For astronomical tests, the answer is going to depend on whether or not you assume that the equivalence principle holds. The following an example of an astronomical test where we assume the equivalence principle does not hold, so that thermal energy has gravitational mass but lacks inertia.

The early universe was dominated by radiation, and that radiation was almost exactly black-body radiation, so it was almost completely thermalized. In a theory where thermalizing energy eliminates its inertia, this would presumably mean that the radiation in the early universe would have been almost entirely without inertia. That would be a radical change to the standard cosmological models. I'm not aware of any test theory such as PPN that could describe this type of behavior, but it seems clear that the the effect on cosmology would be profound. But in fact, cosmology is a high-precision science these days, so such a radical change doesn't seem like it could possibly be reconciled with observation. General relativity isn't compatible with such a picture, but in a rough Newtonian analogy, if you throw a rock upward but the rock has almost no inertia, then it should decelerate much more rapidly than expected. Therefore in a theory where thermal energy is without inertia, we would expect that the early, radiation-dominated universe would have had an anomalous and extremely rapid deceleration of its expansion, but then as radiation ceased to be dominant, the deceleration would have trended toward GR's predictions.

Now here's a test of the hypothesis that the equivalence principle holds but thermal energy isn't equivalent to mass. When two neutron stars inspiral and collide, they're going to convert a huge amount of nonthermal energy into thermal energy -- enough to be comparable to the system's total mass. We observe the gravitational wave chirps from this type of collision, and they're in excellent agreement with GR. Now one of the reasons that gravitational waves are hard to produce is that they're quadrupole radiation. The reason you can't get gravitational monopole or dipole radiation is that energy-momentum is conserved in GR. But if thermalizing energy eliminates its gravitational and inertial mass, then energy-momentum is not conserved. That implies that we should be able to have gravitational monopole and dipole radiation. Those types of radiation would be emitted at rates many orders of magnitude higher than quadrupole radiation, and so should be easy to detect, but that's not what we see.

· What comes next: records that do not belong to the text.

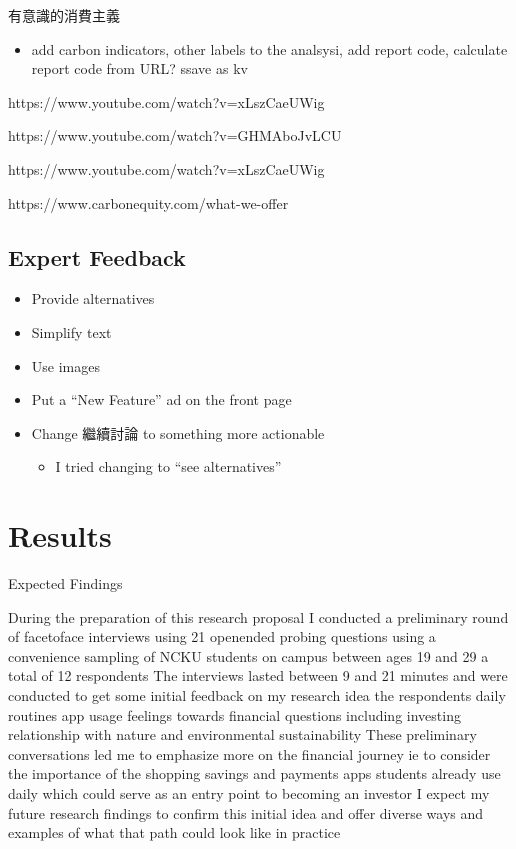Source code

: \documentclass[
  letterpaper,
  DIV=11,
  numbers=noendperiod]{scrartcl}
\providecommand{\tightlist}{%
  \setlength{\itemsep}{0pt}\setlength{\parskip}{0pt}}\usepackage{longtable,booktabs,array}
\begin{document}
有意識的消費主義

\begin{itemize}
\tightlist
\item
  add carbon indicators, other labels to the analsysi, add report code,
  calculate report code from URL? ssave as kv
\end{itemize}

https://www.youtube.com/watch?v=xLszCaeUWig

https://www.youtube.com/watch?v=GHMAboJvLCU

https://www.youtube.com/watch?v=xLszCaeUWig

https://www.carbonequity.com/what-we-offer

\subsection{Expert Feedback}\label{expert-feedback}

\begin{itemize}
\item
  Provide alternatives
\item
  Simplify text
\item
  Use images
\item
  Put a ``New Feature'' ad on the front page
\item
  Change 繼續討論 to something more actionable

  \begin{itemize}
  \tightlist
  \item
    I tried changing to ``see alternatives''
  \end{itemize}
\end{itemize}

\newpage

\section{Results}\label{results}

Expected Findings

During the preparation of this research proposal I conducted a
preliminary round of facetoface interviews using 21 openended probing
questions using a convenience sampling of NCKU students on campus
between ages 19 and 29 a total of 12 respondents The interviews lasted
between 9 and 21 minutes and were conducted to get some initial feedback
on my research idea the respondents daily routines app usage feelings
towards financial questions including investing relationship with nature
and environmental sustainability These preliminary conversations led me
to emphasize more on the financial journey ie to consider the importance
of the shopping savings and payments apps students already use daily
which could serve as an entry point to becoming an investor I expect my
future research findings to confirm this initial idea and offer diverse
ways and examples of what that path could look like in practice
\end{document}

If we proposed that thermal energy wasn't equivalent to mass, we would also need to spell out how this would play out for a lot of the normal assumptions of physics. Normally we assume that there is Lorentz invariance, and because of that it makes sense to talk about Lorentz vectors, and then it makes sense to say that the energy-momentum vector is conserved, and that this conservation holds in all frames. That whole scenario falls apart if thermalizing energy eliminates its inertia, so I think such a test theory would have to violate local Lorentz invariance. For example, if an object moving at nonrelativistic speeds can change its mass, but you want its momentum mv to stay constant, then its velocity has to change; but in that case an observer in an inertial frame initially co-moving with the object would say that the object had randomly chosen to accelerate in some direction. Since experimental tests of Lorentz invariance have been done to incredibly high precision, it seems like it would be unlikely that anyone could come up with a currently viable test theory that would allow even a tiny inequivalence between the inertia of thermal and non-thermal energy. (I guess you might be able to weasel out of that by saying that previous tests of Lorentz invariance haven't probed thermal effects or something.)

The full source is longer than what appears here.